Instructions for the task:
The answer should consist of the records below, repeated exactly, and no pictures.

Excerpted data:
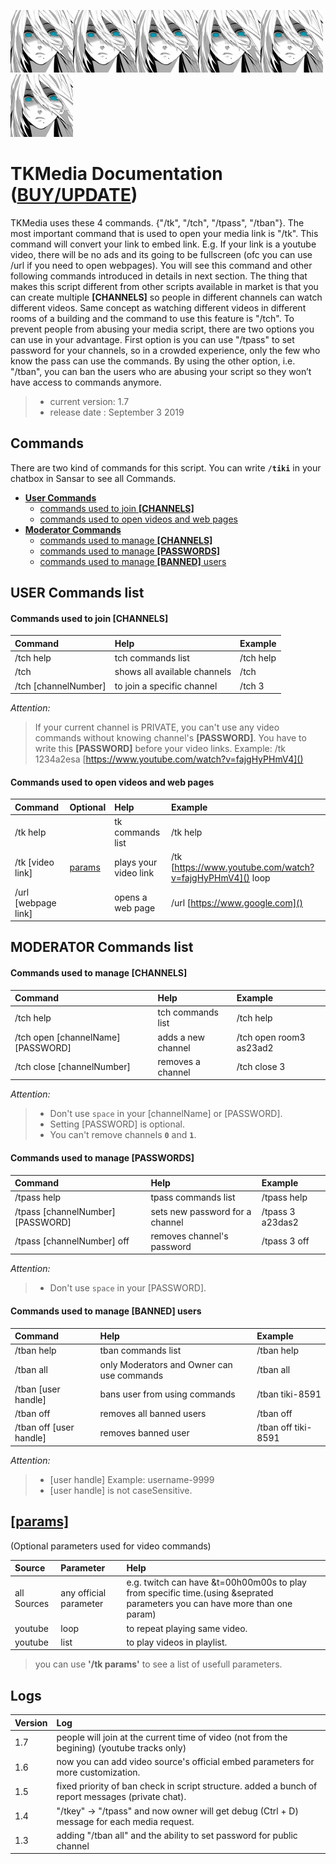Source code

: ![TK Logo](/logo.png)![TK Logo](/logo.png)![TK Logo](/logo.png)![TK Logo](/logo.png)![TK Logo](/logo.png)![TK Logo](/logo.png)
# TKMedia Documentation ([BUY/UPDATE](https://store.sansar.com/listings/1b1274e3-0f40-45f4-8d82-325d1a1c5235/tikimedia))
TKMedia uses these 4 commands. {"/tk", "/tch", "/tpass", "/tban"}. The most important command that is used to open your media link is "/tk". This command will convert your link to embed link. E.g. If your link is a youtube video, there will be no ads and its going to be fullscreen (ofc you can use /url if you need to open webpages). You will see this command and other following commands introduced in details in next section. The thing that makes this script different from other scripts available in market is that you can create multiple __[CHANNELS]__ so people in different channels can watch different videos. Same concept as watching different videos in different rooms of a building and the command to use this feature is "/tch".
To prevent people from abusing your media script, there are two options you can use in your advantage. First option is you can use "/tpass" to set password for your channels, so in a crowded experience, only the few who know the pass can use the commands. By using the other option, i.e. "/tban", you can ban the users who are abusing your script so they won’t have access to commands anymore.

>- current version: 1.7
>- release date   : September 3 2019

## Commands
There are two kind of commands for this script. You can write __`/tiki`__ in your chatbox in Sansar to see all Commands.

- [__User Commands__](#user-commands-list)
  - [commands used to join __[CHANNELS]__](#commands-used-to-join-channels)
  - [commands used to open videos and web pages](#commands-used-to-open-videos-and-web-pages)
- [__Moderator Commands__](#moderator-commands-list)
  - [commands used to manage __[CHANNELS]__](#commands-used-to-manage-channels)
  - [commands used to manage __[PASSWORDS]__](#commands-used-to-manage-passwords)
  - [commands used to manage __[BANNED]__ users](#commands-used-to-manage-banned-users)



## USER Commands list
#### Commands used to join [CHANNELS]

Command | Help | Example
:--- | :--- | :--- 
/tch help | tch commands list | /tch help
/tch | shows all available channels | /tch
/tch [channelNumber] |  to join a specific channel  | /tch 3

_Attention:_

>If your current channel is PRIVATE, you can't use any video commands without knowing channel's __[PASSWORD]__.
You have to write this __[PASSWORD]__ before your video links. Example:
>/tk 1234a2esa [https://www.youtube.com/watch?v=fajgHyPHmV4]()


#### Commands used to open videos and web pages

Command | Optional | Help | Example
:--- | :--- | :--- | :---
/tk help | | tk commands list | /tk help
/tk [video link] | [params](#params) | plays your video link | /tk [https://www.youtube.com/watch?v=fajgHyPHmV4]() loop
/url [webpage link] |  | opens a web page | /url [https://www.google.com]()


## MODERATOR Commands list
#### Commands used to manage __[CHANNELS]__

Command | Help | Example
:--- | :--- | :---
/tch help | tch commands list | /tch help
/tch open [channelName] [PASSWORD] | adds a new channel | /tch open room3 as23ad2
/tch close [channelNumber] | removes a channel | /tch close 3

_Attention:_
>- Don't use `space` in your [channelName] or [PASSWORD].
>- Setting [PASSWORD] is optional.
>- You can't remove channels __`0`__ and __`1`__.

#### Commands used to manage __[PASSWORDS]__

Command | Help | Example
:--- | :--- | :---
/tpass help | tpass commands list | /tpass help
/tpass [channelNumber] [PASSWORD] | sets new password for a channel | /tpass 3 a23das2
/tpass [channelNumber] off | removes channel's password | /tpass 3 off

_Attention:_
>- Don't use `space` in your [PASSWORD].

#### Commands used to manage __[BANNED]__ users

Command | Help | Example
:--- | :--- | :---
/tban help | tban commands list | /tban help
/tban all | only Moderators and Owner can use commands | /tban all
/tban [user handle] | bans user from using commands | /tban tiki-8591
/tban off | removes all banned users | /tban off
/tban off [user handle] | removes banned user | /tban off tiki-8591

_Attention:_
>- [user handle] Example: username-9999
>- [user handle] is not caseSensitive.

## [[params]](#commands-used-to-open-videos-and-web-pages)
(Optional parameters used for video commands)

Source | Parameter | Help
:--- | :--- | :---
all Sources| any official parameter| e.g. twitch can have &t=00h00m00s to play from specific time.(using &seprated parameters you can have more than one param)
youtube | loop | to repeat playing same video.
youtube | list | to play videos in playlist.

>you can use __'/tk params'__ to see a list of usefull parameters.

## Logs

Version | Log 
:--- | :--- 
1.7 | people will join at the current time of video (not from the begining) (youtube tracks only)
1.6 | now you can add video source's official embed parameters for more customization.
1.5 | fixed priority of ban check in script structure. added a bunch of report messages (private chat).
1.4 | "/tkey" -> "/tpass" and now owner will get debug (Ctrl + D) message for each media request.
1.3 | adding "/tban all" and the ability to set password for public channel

Solution to this problem:
Source code

: ![TK Logo](/logo.png)![TK Logo](/logo.png)![TK Logo](/logo.png)![TK Logo](/logo.png)![TK Logo](/logo.png)![TK Logo](/logo.png)
# TKMedia Documentation ([BUY/UPDATE](https://store.sansar.com/listings/1b1274e3-0f40-45f4-8d82-325d1a1c5235/tikimedia))
TKMedia uses these 4 commands. {"/tk", "/tch", "/tpass", "/tban"}. The most important command that is used to open your media link is "/tk". This command will convert your link to embed link. E.g. If your link is a youtube video, there will be no ads and its going to be fullscreen (ofc you can use /url if you need to open webpages). You will see this command and other following commands introduced in details in next section. The thing that makes this script different from other scripts available in market is that you can create multiple __[CHANNELS]__ so people in different channels can watch different videos. Same concept as watching different videos in different rooms of a building and the command to use this feature is "/tch".
To prevent people from abusing your media script, there are two options you can use in your advantage. First option is you can use "/tpass" to set password for your channels, so in a crowded experience, only the few who know the pass can use the commands. By using the other option, i.e. "/tban", you can ban the users who are abusing your script so they won’t have access to commands anymore.

>- current version: 1.7
>- release date   : September 3 2019

## Commands
There are two kind of commands for this script. You can write __`/tiki`__ in your chatbox in Sansar to see all Commands.

- [__User Commands__](#user-commands-list)
  - [commands used to join __[CHANNELS]__](#commands-used-to-join-channels)
  - [commands used to open videos and web pages](#commands-used-to-open-videos-and-web-pages)
- [__Moderator Commands__](#moderator-commands-list)
  - [commands used to manage __[CHANNELS]__](#commands-used-to-manage-channels)
  - [commands used to manage __[PASSWORDS]__](#commands-used-to-manage-passwords)
  - [commands used to manage __[BANNED]__ users](#commands-used-to-manage-banned-users)



## USER Commands list
#### Commands used to join [CHANNELS]

Command | Help | Example
:--- | :--- | :--- 
/tch help | tch commands list | /tch help
/tch | shows all available channels | /tch
/tch [channelNumber] |  to join a specific channel  | /tch 3

_Attention:_

>If your current channel is PRIVATE, you can't use any video commands without knowing channel's __[PASSWORD]__.
You have to write this __[PASSWORD]__ before your video links. Example:
>/tk 1234a2esa [https://www.youtube.com/watch?v=fajgHyPHmV4]()


#### Commands used to open videos and web pages

Command | Optional | Help | Example
:--- | :--- | :--- | :---
/tk help | | tk commands list | /tk help
/tk [video link] | [params](#params) | plays your video link | /tk [https://www.youtube.com/watch?v=fajgHyPHmV4]() loop
/url [webpage link] |  | opens a web page | /url [https://www.google.com]()


## MODERATOR Commands list
#### Commands used to manage __[CHANNELS]__

Command | Help | Example
:--- | :--- | :---
/tch help | tch commands list | /tch help
/tch open [channelName] [PASSWORD] | adds a new channel | /tch open room3 as23ad2
/tch close [channelNumber] | removes a channel | /tch close 3

_Attention:_
>- Don't use `space` in your [channelName] or [PASSWORD].
>- Setting [PASSWORD] is optional.
>- You can't remove channels __`0`__ and __`1`__.

#### Commands used to manage __[PASSWORDS]__

Command | Help | Example
:--- | :--- | :---
/tpass help | tpass commands list | /tpass help
/tpass [channelNumber] [PASSWORD] | sets new password for a channel | /tpass 3 a23das2
/tpass [channelNumber] off | removes channel's password | /tpass 3 off

_Attention:_
>- Don't use `space` in your [PASSWORD].

#### Commands used to manage __[BANNED]__ users

Command | Help | Example
:--- | :--- | :---
/tban help | tban commands list | /tban help
/tban all | only Moderators and Owner can use commands | /tban all
/tban [user handle] | bans user from using commands | /tban tiki-8591
/tban off | removes all banned users | /tban off
/tban off [user handle] | removes banned user | /tban off tiki-8591

_Attention:_
>- [user handle] Example: username-9999
>- [user handle] is not caseSensitive.

## [[params]](#commands-used-to-open-videos-and-web-pages)
(Optional parameters used for video commands)

Source | Parameter | Help
:--- | :--- | :---
all Sources| any official parameter| e.g. twitch can have &t=00h00m00s to play from specific time.(using &seprated parameters you can have more than one param)
youtube | loop | to repeat playing same video.
youtube | list | to play videos in playlist.

>you can use __'/tk params'__ to see a list of usefull parameters.

## Logs

Version | Log 
:--- | :--- 
1.7 | people will join at the current time of video (not from the begining) (youtube tracks only)
1.6 | now you can add video source's official embed parameters for more customization.
1.5 | fixed priority of ban check in script structure. added a bunch of report messages (private chat).
1.4 | "/tkey" -> "/tpass" and now owner will get debug (Ctrl + D) message for each media request.
1.3 | adding "/tban all" and the ability to set password for public channel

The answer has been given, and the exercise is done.